● EXERCISE DESCRIPTION:
From the first line of the data down to and including the line with "# installation", copy everything exactly, leaving out pictures.

══ EXERCISE MATERIALS

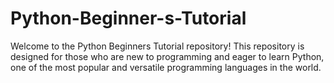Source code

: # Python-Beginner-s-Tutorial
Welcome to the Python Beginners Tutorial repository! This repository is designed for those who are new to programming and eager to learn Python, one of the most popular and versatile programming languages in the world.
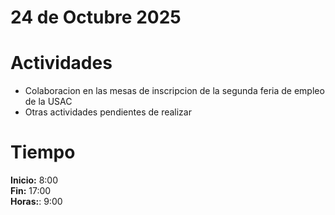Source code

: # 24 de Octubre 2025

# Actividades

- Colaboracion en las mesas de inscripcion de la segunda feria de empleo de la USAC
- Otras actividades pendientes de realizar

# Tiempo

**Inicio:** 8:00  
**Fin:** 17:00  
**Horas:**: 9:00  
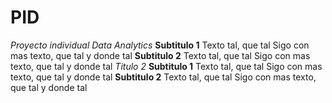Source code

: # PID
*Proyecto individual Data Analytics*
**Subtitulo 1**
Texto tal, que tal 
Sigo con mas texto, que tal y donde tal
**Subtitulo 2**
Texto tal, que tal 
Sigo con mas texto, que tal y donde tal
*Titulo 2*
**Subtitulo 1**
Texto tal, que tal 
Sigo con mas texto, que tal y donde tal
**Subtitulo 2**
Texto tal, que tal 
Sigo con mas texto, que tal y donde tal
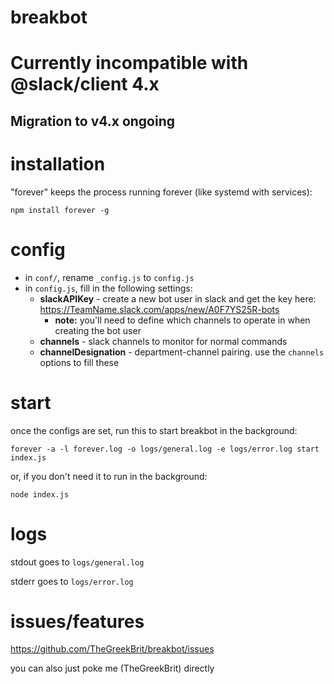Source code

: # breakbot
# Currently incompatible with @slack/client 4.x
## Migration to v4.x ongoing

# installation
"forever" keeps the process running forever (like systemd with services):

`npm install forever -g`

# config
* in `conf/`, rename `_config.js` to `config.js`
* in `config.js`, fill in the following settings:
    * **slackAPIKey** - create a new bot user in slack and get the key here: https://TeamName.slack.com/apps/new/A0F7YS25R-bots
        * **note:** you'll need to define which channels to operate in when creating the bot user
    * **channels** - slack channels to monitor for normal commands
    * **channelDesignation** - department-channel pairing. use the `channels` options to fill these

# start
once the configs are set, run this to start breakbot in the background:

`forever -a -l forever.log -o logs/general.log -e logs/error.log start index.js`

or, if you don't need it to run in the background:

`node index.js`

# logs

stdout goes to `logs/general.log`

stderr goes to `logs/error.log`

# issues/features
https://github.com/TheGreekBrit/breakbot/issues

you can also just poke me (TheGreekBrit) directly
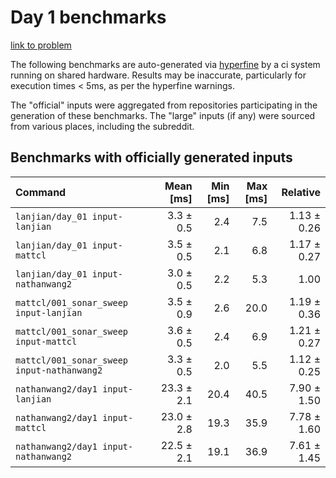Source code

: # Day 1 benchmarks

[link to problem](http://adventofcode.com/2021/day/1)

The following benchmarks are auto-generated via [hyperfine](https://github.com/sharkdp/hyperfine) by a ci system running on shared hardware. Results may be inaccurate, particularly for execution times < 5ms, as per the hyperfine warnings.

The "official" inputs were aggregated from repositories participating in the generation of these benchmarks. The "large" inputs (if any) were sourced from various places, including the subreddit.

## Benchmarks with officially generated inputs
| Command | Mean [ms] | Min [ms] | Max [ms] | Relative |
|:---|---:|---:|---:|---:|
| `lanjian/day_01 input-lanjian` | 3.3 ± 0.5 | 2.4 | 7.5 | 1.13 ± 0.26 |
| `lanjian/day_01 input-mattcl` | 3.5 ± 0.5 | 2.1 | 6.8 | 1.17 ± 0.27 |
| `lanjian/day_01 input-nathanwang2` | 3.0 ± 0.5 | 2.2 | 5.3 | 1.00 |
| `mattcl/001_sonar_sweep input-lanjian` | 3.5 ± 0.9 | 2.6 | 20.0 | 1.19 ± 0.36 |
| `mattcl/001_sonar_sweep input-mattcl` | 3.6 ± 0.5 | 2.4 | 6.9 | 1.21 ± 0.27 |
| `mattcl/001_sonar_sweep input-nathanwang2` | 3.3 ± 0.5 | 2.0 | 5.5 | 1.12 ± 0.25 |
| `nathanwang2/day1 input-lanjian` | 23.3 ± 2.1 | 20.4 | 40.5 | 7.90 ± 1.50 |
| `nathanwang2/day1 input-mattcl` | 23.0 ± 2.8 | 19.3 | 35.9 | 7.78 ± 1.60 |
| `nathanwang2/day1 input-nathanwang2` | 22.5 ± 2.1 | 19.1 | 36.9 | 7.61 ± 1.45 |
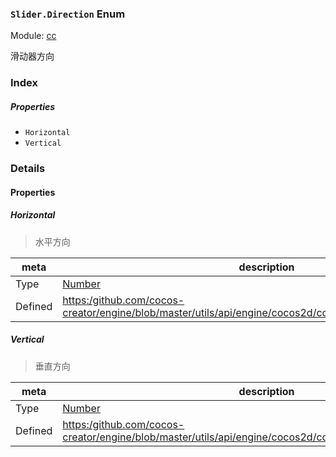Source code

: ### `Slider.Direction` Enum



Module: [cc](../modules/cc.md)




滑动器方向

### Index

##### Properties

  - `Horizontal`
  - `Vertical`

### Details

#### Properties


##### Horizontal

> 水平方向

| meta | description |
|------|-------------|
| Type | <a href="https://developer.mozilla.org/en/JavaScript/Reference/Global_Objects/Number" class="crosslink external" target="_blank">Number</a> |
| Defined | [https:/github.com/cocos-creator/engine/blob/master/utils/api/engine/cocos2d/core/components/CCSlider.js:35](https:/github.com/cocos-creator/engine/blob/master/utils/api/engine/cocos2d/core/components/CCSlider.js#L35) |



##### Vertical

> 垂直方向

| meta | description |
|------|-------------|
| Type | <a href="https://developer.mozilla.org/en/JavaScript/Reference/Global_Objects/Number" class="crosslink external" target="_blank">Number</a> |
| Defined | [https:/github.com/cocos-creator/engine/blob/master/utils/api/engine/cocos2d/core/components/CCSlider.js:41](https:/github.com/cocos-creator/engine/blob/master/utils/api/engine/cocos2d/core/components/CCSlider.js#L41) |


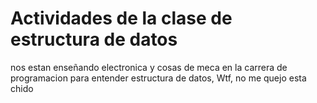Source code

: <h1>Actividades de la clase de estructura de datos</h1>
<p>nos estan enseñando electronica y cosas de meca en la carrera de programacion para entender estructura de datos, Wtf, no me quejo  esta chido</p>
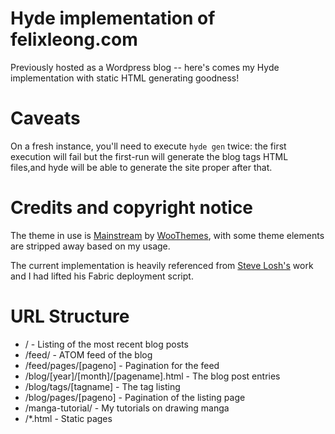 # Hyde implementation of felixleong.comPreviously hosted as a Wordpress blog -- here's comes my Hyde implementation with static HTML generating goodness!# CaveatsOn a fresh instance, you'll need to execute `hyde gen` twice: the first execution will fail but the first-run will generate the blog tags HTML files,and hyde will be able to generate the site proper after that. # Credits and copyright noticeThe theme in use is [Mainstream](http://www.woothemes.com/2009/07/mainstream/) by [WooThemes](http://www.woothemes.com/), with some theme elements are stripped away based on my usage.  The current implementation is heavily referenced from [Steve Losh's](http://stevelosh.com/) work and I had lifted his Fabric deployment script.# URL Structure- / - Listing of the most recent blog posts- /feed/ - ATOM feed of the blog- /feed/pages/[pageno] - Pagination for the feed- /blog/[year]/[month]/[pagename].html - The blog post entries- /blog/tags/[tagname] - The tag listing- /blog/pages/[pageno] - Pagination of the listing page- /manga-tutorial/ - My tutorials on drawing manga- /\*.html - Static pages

════

● EXERCISE RESULT:
Source code

: # Python-Beginner-s-Tutorial
Welcome to the Python Beginners Tutorial repository! This repository is designed for those who are new to programming and eager to learn Python, one of the most popular and versatile programming languages in the world.
Source code

: # 24 de Octubre 2025

# Actividades

- Colaboracion en las mesas de inscripcion de la segunda feria de empleo de la USAC
- Otras actividades pendientes de realizar

# Tiempo

**Inicio:** 8:00  
**Fin:** 17:00  
**Horas:**: 9:00  
Source code

: # PID
*Proyecto individual Data Analytics*
**Subtitulo 1**
Texto tal, que tal 
Sigo con mas texto, que tal y donde tal
**Subtitulo 2**
Texto tal, que tal 
Sigo con mas texto, que tal y donde tal
*Titulo 2*
**Subtitulo 1**
Texto tal, que tal 
Sigo con mas texto, que tal y donde tal
**Subtitulo 2**
Texto tal, que tal 
Sigo con mas texto, que tal y donde tal
Source code

: # breakbot
# Currently incompatible with @slack/client 4.x
## Migration to v4.x ongoing

# installation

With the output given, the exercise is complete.